─── Records shown

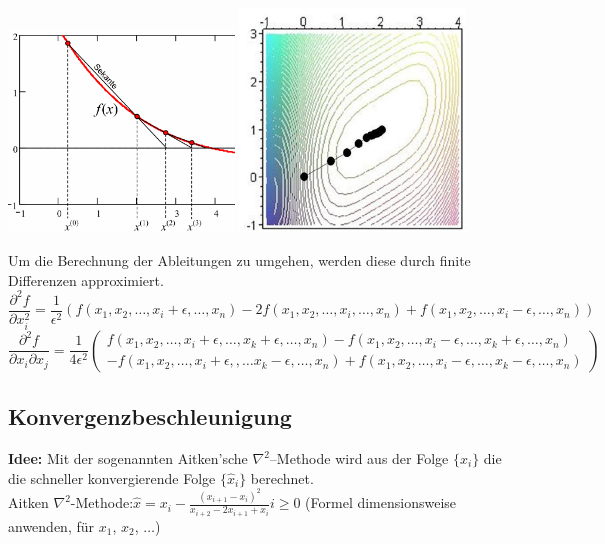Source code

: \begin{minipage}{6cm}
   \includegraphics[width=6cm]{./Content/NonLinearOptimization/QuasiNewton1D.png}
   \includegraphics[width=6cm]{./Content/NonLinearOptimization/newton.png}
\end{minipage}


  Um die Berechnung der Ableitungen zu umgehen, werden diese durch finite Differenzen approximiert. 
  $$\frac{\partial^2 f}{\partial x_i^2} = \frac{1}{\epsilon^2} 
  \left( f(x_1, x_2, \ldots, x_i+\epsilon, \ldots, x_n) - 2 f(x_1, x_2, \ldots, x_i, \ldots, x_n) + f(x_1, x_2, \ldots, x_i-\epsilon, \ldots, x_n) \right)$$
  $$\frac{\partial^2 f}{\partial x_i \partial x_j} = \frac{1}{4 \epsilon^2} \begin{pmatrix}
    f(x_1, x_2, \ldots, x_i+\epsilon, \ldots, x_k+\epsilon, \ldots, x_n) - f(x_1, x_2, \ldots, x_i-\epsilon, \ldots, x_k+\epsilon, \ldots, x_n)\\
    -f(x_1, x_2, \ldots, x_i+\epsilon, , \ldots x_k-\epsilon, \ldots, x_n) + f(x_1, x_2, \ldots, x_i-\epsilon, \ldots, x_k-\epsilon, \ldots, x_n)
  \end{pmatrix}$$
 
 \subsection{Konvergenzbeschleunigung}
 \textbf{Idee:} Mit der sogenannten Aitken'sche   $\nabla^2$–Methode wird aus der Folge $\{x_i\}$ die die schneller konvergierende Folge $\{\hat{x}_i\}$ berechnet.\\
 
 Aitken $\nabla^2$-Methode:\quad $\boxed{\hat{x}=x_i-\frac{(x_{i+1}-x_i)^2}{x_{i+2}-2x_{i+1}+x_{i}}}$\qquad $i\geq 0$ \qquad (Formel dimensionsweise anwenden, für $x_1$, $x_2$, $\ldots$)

──────

Exercise brief:
Could you restate, word for word, the lines above from the one with "Um die Berechnung" to the one with "x_i-\epsilon, \ldots, x_n) \right)$$", both included?

Exercise answer:
  Um die Berechnung der Ableitungen zu umgehen, werden diese durch finite Differenzen approximiert. 
  $$\frac{\partial^2 f}{\partial x_i^2} = \frac{1}{\epsilon^2} 
  \left( f(x_1, x_2, \ldots, x_i+\epsilon, \ldots, x_n) - 2 f(x_1, x_2, \ldots, x_i, \ldots, x_n) + f(x_1, x_2, \ldots, x_i-\epsilon, \ldots, x_n) \right)$$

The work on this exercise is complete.